Dal Tinella al tinello di Pinti “Io un gambero l’ho salvato”

VARESE (a.morl) «Dal tinello al Tinella». Si può riassumere così la storia di un gambero della Louisiana che poteva finire in pentola e che invece è stato salvato e ribattezzato Agostino. Dopo un periodo a casa del consigliere provinciale Marco Pinti (Lega Nord), che si è preso cura di lui “alloggiandolo” in un catino, il gambero ieri è stato lasciato nuovamente libero nelle acque del Tinella.

Tutto è iniziato in un giorno di agosto come tanti altri. Un giorno di forsennata caccia al gambero da parte dei varesini che, dopo il via libera dell’assessore Bruno Specchiarelli, si sono riversati armati di secchio sulle rive del lago di Varese e dei torrenti. Tra i tanti gamberi destinati ad una morte certa c’era anche Agostino, diverso dagli altri per avere una sola chela.

«L’ho catturato in uno slancio infantile, come quando da bambino partivo a caccia di lucertole immaginando improbabili safari in giardino – racconta Marco Pinti – Durante i giorni della celebrità, quando era sulle prime pagine dei giornali e perfino la televisione nazionale ne parlava con dovizia di ricette, lui era nascosto nel mio tinello, sotto il pelo dell’acqua in una sorta di caverna improvvisata, e mi divertiva immaginare di ospitare un latitante. So per certo poi, per averlo sentito con le mie orecchie nei giorni in cui ho perlustrato il lungolago per accertare

se la caccia grossa ad Agostino stesso scemando, che alcuni dei più accaniti tra i nostri pescatori di gamberi davano addirittura una connotazione politica alla loro attività attribuendo peraltro simpatie comuniste al crostaceo.
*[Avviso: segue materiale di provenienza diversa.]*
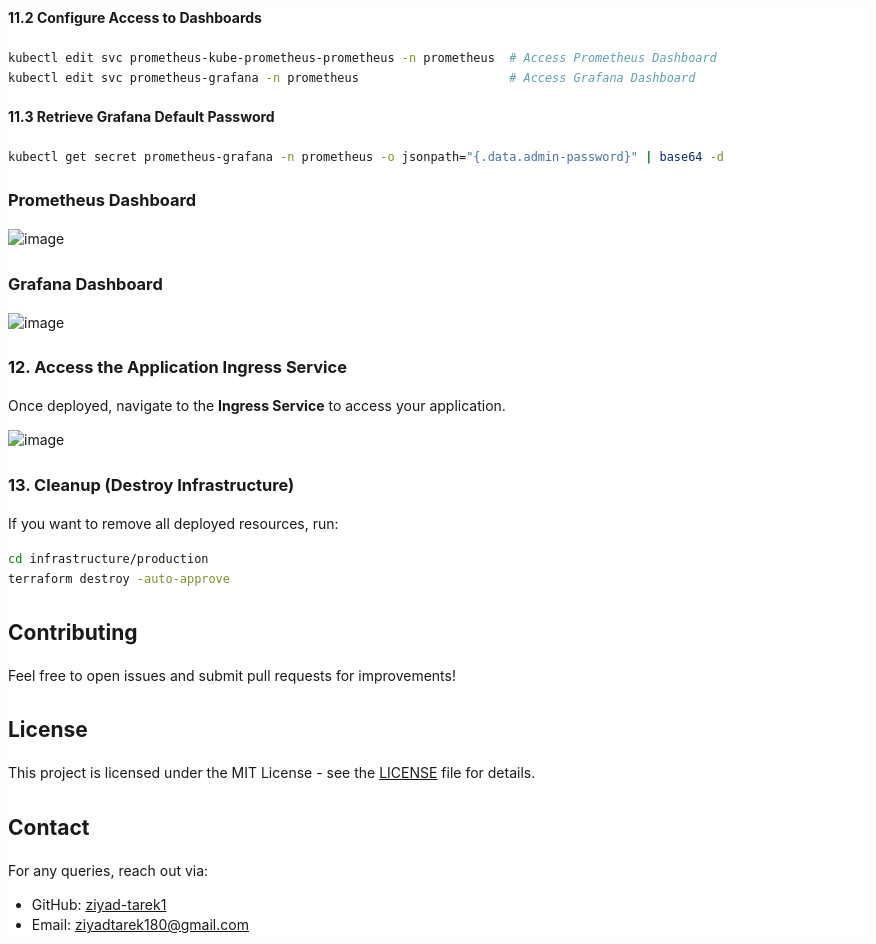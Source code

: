 #### **11.2 Configure Access to Dashboards**  
```bash
kubectl edit svc prometheus-kube-prometheus-prometheus -n prometheus  # Access Prometheus Dashboard
kubectl edit svc prometheus-grafana -n prometheus                     # Access Grafana Dashboard
```

#### **11.3 Retrieve Grafana Default Password**  
```bash
kubectl get secret prometheus-grafana -n prometheus -o jsonpath="{.data.admin-password}" | base64 -d
```

### Prometheus Dashboard
![image](https://github.com/user-attachments/assets/95f71efa-5698-424b-afb9-6fcc685ce2c1)

### Grafana Dashboard

![image](https://github.com/user-attachments/assets/a389239d-e751-4f0c-ba6b-bd9ca662afcf)

### **12. Access the Application Ingress Service**  
Once deployed, navigate to the **Ingress Service** to access your application.

![image](https://github.com/user-attachments/assets/f4ca16a6-aaf9-4df5-88d1-a3d9f036e7eb)

### **13. Cleanup (Destroy Infrastructure)**  
If you want to remove all deployed resources, run:  
```bash
cd infrastructure/production
terraform destroy -auto-approve
```

## Contributing
Feel free to open issues and submit pull requests for improvements!

## License
This project is licensed under the MIT License - see the [LICENSE](LICENSE) file for details.

## Contact
For any queries, reach out via:
- GitHub: [ziyad-tarek1](https://github.com/ziyad-tarek1)
- Email: ziyadtarek180@gmail.com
In effetti, la dura scorza rossa, la chela sinistra sempre alzata e l’abitudine a mangiare gamberetti, ossia l’equivalente dei bambini, sembrano dare ragioni a queste interpretazioni. È stato proprio per redimerlo che gli ho dato il nome di un Santo e l’ho liberato nel fiume, con la preghiera che possa finire i suoi giorni nel Tinella, piuttosto che in padella».
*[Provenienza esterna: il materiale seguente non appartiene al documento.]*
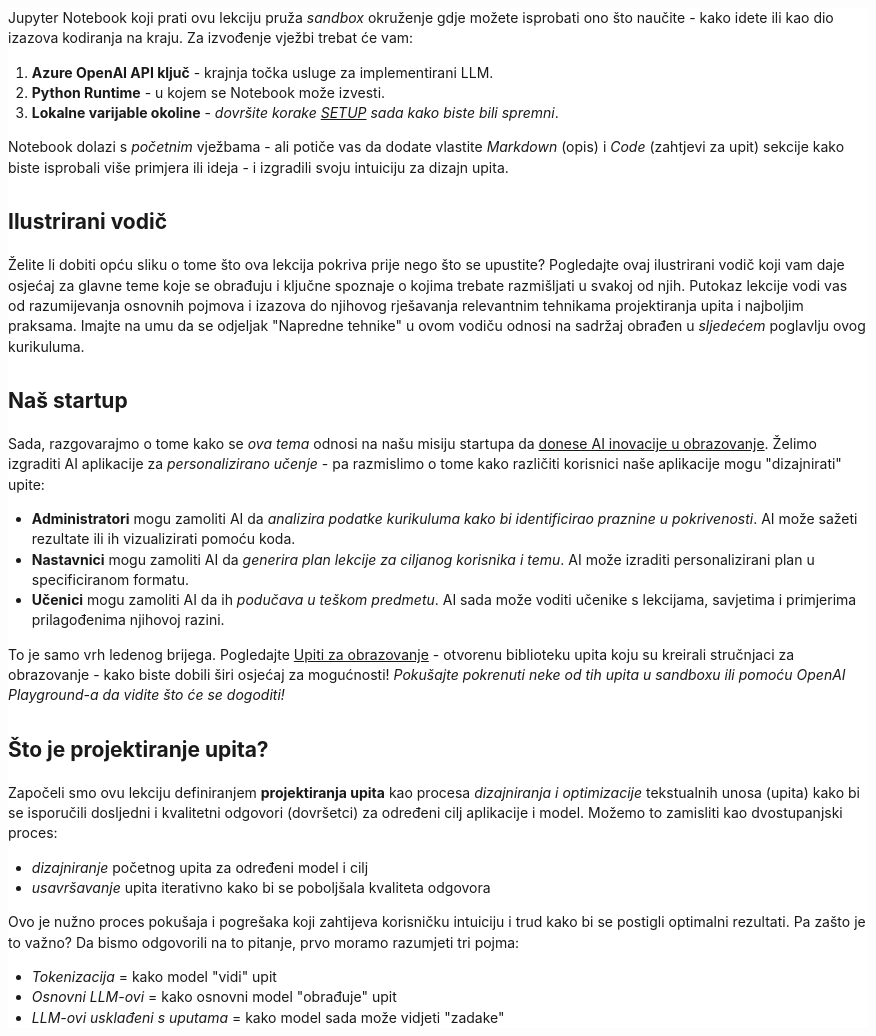 Jupyter Notebook koji prati ovu lekciju pruža _sandbox_ okruženje gdje možete isprobati ono što naučite - kako idete ili kao dio izazova kodiranja na kraju. Za izvođenje vježbi trebat će vam:

1. **Azure OpenAI API ključ** - krajnja točka usluge za implementirani LLM.
2. **Python Runtime** - u kojem se Notebook može izvesti.
3. **Lokalne varijable okoline** - _dovršite korake [SETUP](./../00-course-setup/SETUP.md?WT.mc_id=academic-105485-koreyst) sada kako biste bili spremni_.

Notebook dolazi s _početnim_ vježbama - ali potiče vas da dodate vlastite _Markdown_ (opis) i _Code_ (zahtjevi za upit) sekcije kako biste isprobali više primjera ili ideja - i izgradili svoju intuiciju za dizajn upita.

## Ilustrirani vodič

Želite li dobiti opću sliku o tome što ova lekcija pokriva prije nego što se upustite? Pogledajte ovaj ilustrirani vodič koji vam daje osjećaj za glavne teme koje se obrađuju i ključne spoznaje o kojima trebate razmišljati u svakoj od njih. Putokaz lekcije vodi vas od razumijevanja osnovnih pojmova i izazova do njihovog rješavanja relevantnim tehnikama projektiranja upita i najboljim praksama. Imajte na umu da se odjeljak "Napredne tehnike" u ovom vodiču odnosi na sadržaj obrađen u _sljedećem_ poglavlju ovog kurikuluma.

## Naš startup

Sada, razgovarajmo o tome kako se _ova tema_ odnosi na našu misiju startupa da [donese AI inovacije u obrazovanje](https://educationblog.microsoft.com/2023/06/collaborating-to-bring-ai-innovation-to-education?WT.mc_id=academic-105485-koreyst). Želimo izgraditi AI aplikacije za _personalizirano učenje_ - pa razmislimo o tome kako različiti korisnici naše aplikacije mogu "dizajnirati" upite:

- **Administratori** mogu zamoliti AI da _analizira podatke kurikuluma kako bi identificirao praznine u pokrivenosti_. AI može sažeti rezultate ili ih vizualizirati pomoću koda.
- **Nastavnici** mogu zamoliti AI da _generira plan lekcije za ciljanog korisnika i temu_. AI može izraditi personalizirani plan u specificiranom formatu.
- **Učenici** mogu zamoliti AI da ih _podučava u teškom predmetu_. AI sada može voditi učenike s lekcijama, savjetima i primjerima prilagođenima njihovoj razini.

To je samo vrh ledenog brijega. Pogledajte [Upiti za obrazovanje](https://github.com/microsoft/prompts-for-edu/tree/main?WT.mc_id=academic-105485-koreyst) - otvorenu biblioteku upita koju su kreirali stručnjaci za obrazovanje - kako biste dobili širi osjećaj za mogućnosti! _Pokušajte pokrenuti neke od tih upita u sandboxu ili pomoću OpenAI Playground-a da vidite što će se dogoditi!_

## Što je projektiranje upita?

Započeli smo ovu lekciju definiranjem **projektiranja upita** kao procesa _dizajniranja i optimizacije_ tekstualnih unosa (upita) kako bi se isporučili dosljedni i kvalitetni odgovori (dovršetci) za određeni cilj aplikacije i model. Možemo to zamisliti kao dvostupanjski proces:

- _dizajniranje_ početnog upita za određeni model i cilj
- _usavršavanje_ upita iterativno kako bi se poboljšala kvaliteta odgovora

Ovo je nužno proces pokušaja i pogrešaka koji zahtijeva korisničku intuiciju i trud kako bi se postigli optimalni rezultati. Pa zašto je to važno? Da bismo odgovorili na to pitanje, prvo moramo razumjeti tri pojma:

- _Tokenizacija_ = kako model "vidi" upit
- _Osnovni LLM-ovi_ = kako osnovni model "obrađuje" upit
- _LLM-ovi usklađeni s uputama_ = kako model sada može vidjeti "zadake"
Anche se le ragioni che hanno spinto Marco Pinti a salvare il gambero non sono riconducibili ad un pensiero animalista, la sua storia sicuramente riscuoterà qualche simpatia tra quanti si sono dichiarati contrari alla cattura. Giorni fa Alessandro Borgini del Coordinamento animalista di Varese aveva portato le persone a riflettere sulla morte atroce che tocca ai gamberi: gettati vivi nell’acqua bollente.